■ Instructions to follow: Among the entries below, find the lines holding "change" and copy them.

══ Listed records ══

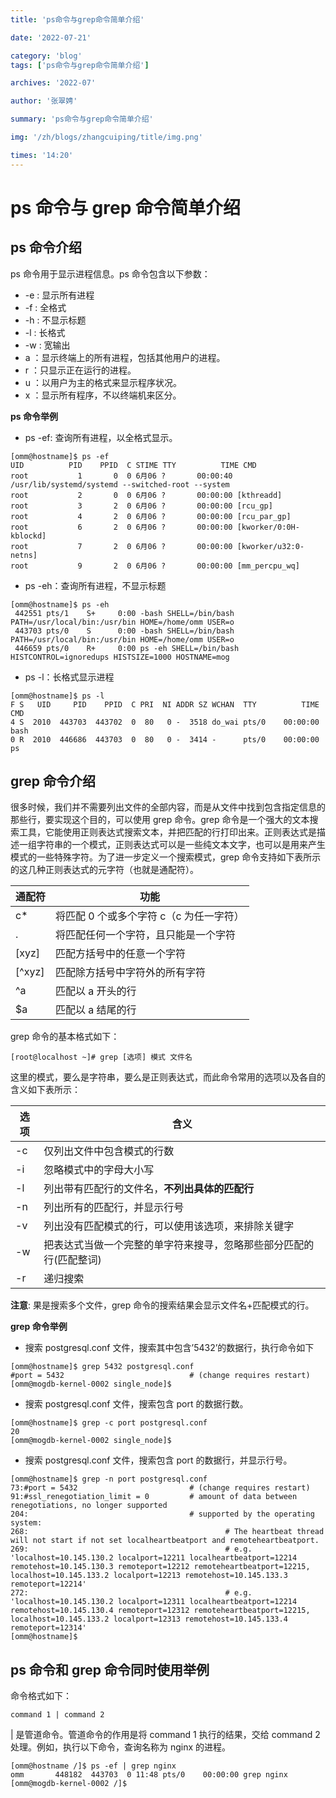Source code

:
 ```yaml
---
title: 'ps命令与grep命令简单介绍'

date: '2022-07-21'

category: 'blog'
tags: ['ps命令与grep命令简单介绍']

archives: '2022-07'

author: '张翠娉'

summary: 'ps命令与grep命令简单介绍'

img: '/zh/blogs/zhangcuiping/title/img.png'

times: '14:20'
---
```


# ps 命令与 grep 命令简单介绍

## **ps 命令介绍**

ps 命令用于显示进程信息。ps 命令包含以下参数：

- -e : 显示所有进程
- -f : 全格式
- -h : 不显示标题
- -l : 长格式
- -w : 宽输出
- a ：显示终端上的所有进程，包括其他用户的进程。
- r ：只显示正在运行的进程。
- u ：以用户为主的格式来显示程序状况。
- x ：显示所有程序，不以终端机来区分。

**ps 命令举例**

- ps -ef: 查询所有进程，以全格式显示。

```
[omm@hostname]$ ps -ef
UID          PID    PPID  C STIME TTY          TIME CMD
root           1       0  0 6月06 ?       00:00:40 /usr/lib/systemd/systemd --switched-root --system
root           2       0  0 6月06 ?       00:00:00 [kthreadd]
root           3       2  0 6月06 ?       00:00:00 [rcu_gp]
root           4       2  0 6月06 ?       00:00:00 [rcu_par_gp]
root           6       2  0 6月06 ?       00:00:00 [kworker/0:0H-kblockd]
root           7       2  0 6月06 ?       00:00:00 [kworker/u32:0-netns]
root           9       2  0 6月06 ?       00:00:00 [mm_percpu_wq]
```

- ps -eh：查询所有进程，不显示标题

```
[omm@hostname]$ ps -eh
 442551 pts/1    S+     0:00 -bash SHELL=/bin/bash PATH=/usr/local/bin:/usr/bin HOME=/home/omm USER=o
 443703 pts/0    S      0:00 -bash SHELL=/bin/bash PATH=/usr/local/bin:/usr/bin HOME=/home/omm USER=o
 446659 pts/0    R+     0:00 ps -eh SHELL=/bin/bash HISTCONTROL=ignoredups HISTSIZE=1000 HOSTNAME=mog
```

- ps -l：长格式显示进程

```
[omm@hostname]$ ps -l
F S   UID     PID    PPID  C PRI  NI ADDR SZ WCHAN  TTY          TIME CMD
4 S  2010  443703  443702  0  80   0 -  3518 do_wai pts/0    00:00:00 bash
0 R  2010  446686  443703  0  80   0 -  3414 -      pts/0    00:00:00 ps
```

## grep 命令介绍

很多时候，我们并不需要列出文件的全部内容，而是从文件中找到包含指定信息的那些行，要实现这个目的，可以使用 grep 命令。grep 命令是一个强大的文本搜索工具，它能使用正则表达式搜索文本，并把匹配的行打印出来。正则表达式是描述一组字符串的一个模式，正则表达式可以是一些纯文本文字，也可以是用来产生模式的一些特殊字符。为了进一步定义一个搜索模式，grep 命令支持如下表所示的这几种正则表达式的元字符（也就是通配符）。

| 通配符 | 功能                                    |
| ------ | --------------------------------------- |
| c\*    | 将匹配 0 个或多个字符 c（c 为任一字符） |
| .      | 将匹配任何一个字符，且只能是一个字符    |
| [xyz]  | 匹配方括号中的任意一个字符              |
| [^xyz] | 匹配除方括号中字符外的所有字符          |
| ^a     | 匹配以 a 开头的行                       |
| $a     | 匹配以 a 结尾的行                       |

grep 命令的基本格式如下：

```
[root@localhost ~]# grep [选项] 模式 文件名
```

这里的模式，要么是字符串，要么是正则表达式，而此命令常用的选项以及各自的含义如下表所示：

| 选项 | 含义                                                               |
| ---- | ------------------------------------------------------------------ |
| -c   | 仅列出文件中包含模式的行数                                         |
| -i   | 忽略模式中的字母大小写                                             |
| -l   | 列出带有匹配行的文件名，**不列出具体的匹配行**                     |
| -n   | 列出所有的匹配行，并显示行号                                       |
| -v   | 列出没有匹配模式的行，可以使用该选项，来排除关键字                 |
| -w   | 把表达式当做一个完整的单字符来搜寻，忽略那些部分匹配的行(匹配整词) |
| -r   | 递归搜索                                                           |

**注意**: 果是搜索多个文件，grep 命令的搜索结果会显示文件名+匹配模式的行。

**grep 命令举例**

- 搜索 postgresql.conf 文件，搜索其中包含’5432’的数据行，执行命令如下

```
[omm@hostname]$ grep 5432 postgresql.conf
#port = 5432                            # (change requires restart)
[omm@mogdb-kernel-0002 single_node]$
```

- 搜索 postgresql.conf 文件，搜索包含 port 的数据行数。

```
[omm@hostname]$ grep -c port postgresql.conf
20
[omm@mogdb-kernel-0002 single_node]$
```

- 搜索 postgresql.conf 文件，搜索包含 port 的数据行，并显示行号。

```
[omm@hostname]$ grep -n port postgresql.conf
73:#port = 5432                         # (change requires restart)
91:#ssl_renegotiation_limit = 0         # amount of data between renegotiations, no longer supported
204:                                    # supported by the operating system:
268:                                            # The heartbeat thread will not start if not set localheartbeatport and remoteheartbeatport.
269:                                            # e.g. 'localhost=10.145.130.2 localport=12211 localheartbeatport=12214 remotehost=10.145.130.3 remoteport=12212 remoteheartbeatport=12215, localhost=10.145.133.2 localport=12213 remotehost=10.145.133.3 remoteport=12214'
272:                                            # e.g. 'localhost=10.145.130.2 localport=12311 localheartbeatport=12214 remotehost=10.145.130.4 remoteport=12312 remoteheartbeatport=12215, localhost=10.145.133.2 localport=12313 remotehost=10.145.133.4 remoteport=12314'
[omm@hostname]$
```

## ps 命令和 grep 命令同时使用举例

命令格式如下：

```
command 1 | command 2
```

| 是管道命令。管道命令的作用是将 command 1 执行的结果，交给 command 2 处理。例如，执行以下命令，查询名称为 nginx 的进程。

```
[omm@hostname /]$ ps -ef | grep nginx
omm       448182  443703  0 11:48 pts/0    00:00:00 grep nginx
[omm@mogdb-kernel-0002 /]$
```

═══

■ Task response:
#port = 5432                            # (change requires restart)
73:#port = 5432                         # (change requires restart)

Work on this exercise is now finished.